====== Dataset records ======
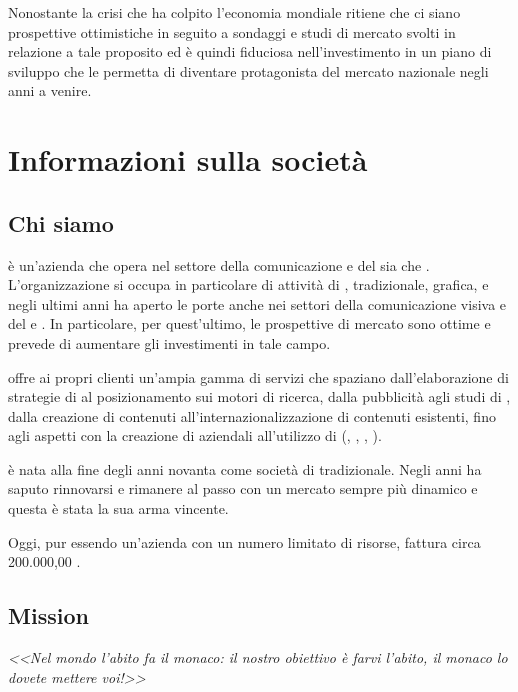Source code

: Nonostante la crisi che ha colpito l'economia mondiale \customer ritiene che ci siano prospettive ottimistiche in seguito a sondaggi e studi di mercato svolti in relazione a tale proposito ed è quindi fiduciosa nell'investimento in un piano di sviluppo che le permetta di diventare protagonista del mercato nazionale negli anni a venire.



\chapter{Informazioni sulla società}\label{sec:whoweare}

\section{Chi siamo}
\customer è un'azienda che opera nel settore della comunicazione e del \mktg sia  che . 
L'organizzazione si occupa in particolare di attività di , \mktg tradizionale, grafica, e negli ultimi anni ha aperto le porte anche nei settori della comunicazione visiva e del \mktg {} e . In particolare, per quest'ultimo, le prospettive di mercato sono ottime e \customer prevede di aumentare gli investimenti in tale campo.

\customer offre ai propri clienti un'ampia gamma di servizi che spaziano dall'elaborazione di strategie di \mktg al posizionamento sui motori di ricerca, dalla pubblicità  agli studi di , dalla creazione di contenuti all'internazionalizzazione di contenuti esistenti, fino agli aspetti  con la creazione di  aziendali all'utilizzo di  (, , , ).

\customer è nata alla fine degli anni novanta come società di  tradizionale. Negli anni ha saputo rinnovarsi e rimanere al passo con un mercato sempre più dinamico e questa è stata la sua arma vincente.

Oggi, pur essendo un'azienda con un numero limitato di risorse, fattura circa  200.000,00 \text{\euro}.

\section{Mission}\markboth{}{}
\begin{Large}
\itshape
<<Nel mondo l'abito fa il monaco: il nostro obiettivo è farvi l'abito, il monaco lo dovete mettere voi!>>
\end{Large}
======
====== Dataset records ======
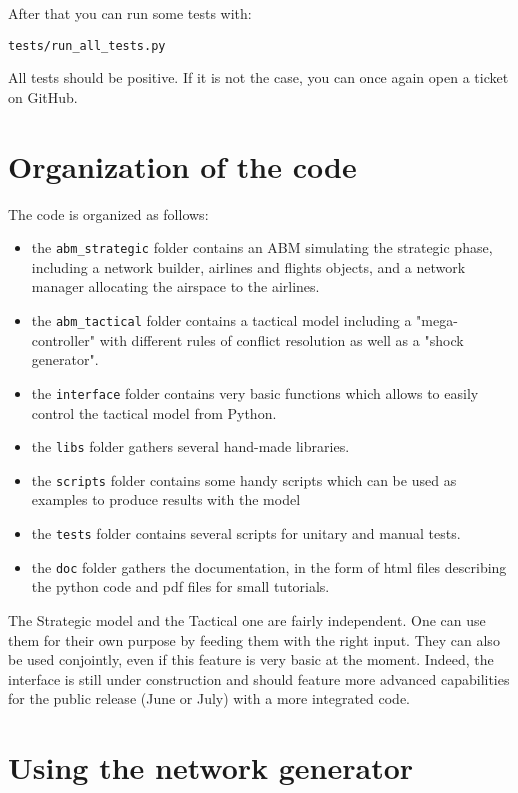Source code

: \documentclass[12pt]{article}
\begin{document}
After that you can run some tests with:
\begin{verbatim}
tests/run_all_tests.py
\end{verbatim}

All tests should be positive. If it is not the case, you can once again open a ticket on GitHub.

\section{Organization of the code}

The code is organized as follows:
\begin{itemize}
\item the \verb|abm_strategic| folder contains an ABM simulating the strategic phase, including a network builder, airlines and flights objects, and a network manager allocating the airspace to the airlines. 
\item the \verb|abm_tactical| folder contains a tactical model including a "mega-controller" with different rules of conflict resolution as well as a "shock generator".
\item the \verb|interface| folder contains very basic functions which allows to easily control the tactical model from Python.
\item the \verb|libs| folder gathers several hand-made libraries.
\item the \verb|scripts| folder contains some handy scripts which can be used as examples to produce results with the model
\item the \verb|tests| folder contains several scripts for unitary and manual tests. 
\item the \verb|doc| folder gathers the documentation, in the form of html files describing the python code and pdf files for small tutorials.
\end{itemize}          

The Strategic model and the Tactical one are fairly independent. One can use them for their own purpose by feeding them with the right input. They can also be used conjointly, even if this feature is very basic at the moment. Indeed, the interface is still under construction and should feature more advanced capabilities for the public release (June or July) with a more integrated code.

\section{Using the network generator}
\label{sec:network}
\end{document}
======
In the entries above, find each line with the word "customer" and return it.

**Exercise answer**.
: Nonostante la crisi che ha colpito l'economia mondiale \customer ritiene che ci siano prospettive ottimistiche in seguito a sondaggi e studi di mercato svolti in relazione a tale proposito ed è quindi fiduciosa nell'investimento in un piano di sviluppo che le permetta di diventare protagonista del mercato nazionale negli anni a venire.
\customer è un'azienda che opera nel settore della comunicazione e del \mktg sia  che . 
L'organizzazione si occupa in particolare di attività di , \mktg tradizionale, grafica, e negli ultimi anni ha aperto le porte anche nei settori della comunicazione visiva e del \mktg {} e . In particolare, per quest'ultimo, le prospettive di mercato sono ottime e \customer prevede di aumentare gli investimenti in tale campo.
\customer offre ai propri clienti un'ampia gamma di servizi che spaziano dall'elaborazione di strategie di \mktg al posizionamento sui motori di ricerca, dalla pubblicità  agli studi di , dalla creazione di contenuti all'internazionalizzazione di contenuti esistenti, fino agli aspetti  con la creazione di  aziendali all'utilizzo di  (, , , ).
\customer è nata alla fine degli anni novanta come società di  tradizionale. Negli anni ha saputo rinnovarsi e rimanere al passo con un mercato sempre più dinamico e questa è stata la sua arma vincente.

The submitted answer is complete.